Exercise directions =
Lines before the one with "General advice that" are left out; return that line and all that follow it, exactly, through the end of the data.

(Stored data entries)
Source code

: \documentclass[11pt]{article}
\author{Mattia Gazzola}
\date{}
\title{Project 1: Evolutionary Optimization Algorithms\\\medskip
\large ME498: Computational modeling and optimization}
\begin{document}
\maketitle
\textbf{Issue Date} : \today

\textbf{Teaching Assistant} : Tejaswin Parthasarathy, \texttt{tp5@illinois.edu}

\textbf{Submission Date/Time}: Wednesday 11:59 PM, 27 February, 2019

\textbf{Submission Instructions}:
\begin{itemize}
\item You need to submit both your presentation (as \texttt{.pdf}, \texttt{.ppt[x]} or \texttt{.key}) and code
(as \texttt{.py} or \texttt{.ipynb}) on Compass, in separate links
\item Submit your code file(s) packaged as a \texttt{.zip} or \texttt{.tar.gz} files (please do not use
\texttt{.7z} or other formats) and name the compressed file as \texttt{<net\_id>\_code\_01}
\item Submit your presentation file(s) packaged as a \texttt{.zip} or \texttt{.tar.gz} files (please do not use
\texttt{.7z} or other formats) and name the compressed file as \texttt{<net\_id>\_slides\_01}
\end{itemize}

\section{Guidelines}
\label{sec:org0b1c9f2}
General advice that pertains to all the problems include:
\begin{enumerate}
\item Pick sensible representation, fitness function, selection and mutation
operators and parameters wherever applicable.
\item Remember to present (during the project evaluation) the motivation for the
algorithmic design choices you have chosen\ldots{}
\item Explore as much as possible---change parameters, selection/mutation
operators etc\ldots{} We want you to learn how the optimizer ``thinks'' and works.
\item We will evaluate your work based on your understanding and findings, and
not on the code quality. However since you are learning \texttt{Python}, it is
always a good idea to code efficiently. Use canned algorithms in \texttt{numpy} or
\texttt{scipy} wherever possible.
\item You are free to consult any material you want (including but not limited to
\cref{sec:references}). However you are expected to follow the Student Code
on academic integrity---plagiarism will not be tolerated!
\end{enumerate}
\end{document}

Result of this task =
General advice that pertains to all the problems include:
\begin{enumerate}
\item Pick sensible representation, fitness function, selection and mutation
operators and parameters wherever applicable.
\item Remember to present (during the project evaluation) the motivation for the
algorithmic design choices you have chosen\ldots{}
\item Explore as much as possible---change parameters, selection/mutation
operators etc\ldots{} We want you to learn how the optimizer ``thinks'' and works.
\item We will evaluate your work based on your understanding and findings, and
not on the code quality. However since you are learning \texttt{Python}, it is
always a good idea to code efficiently. Use canned algorithms in \texttt{numpy} or
\texttt{scipy} wherever possible.
\item You are free to consult any material you want (including but not limited to
\cref{sec:references}). However you are expected to follow the Student Code
on academic integrity---plagiarism will not be tolerated!
\end{enumerate}
\end{document}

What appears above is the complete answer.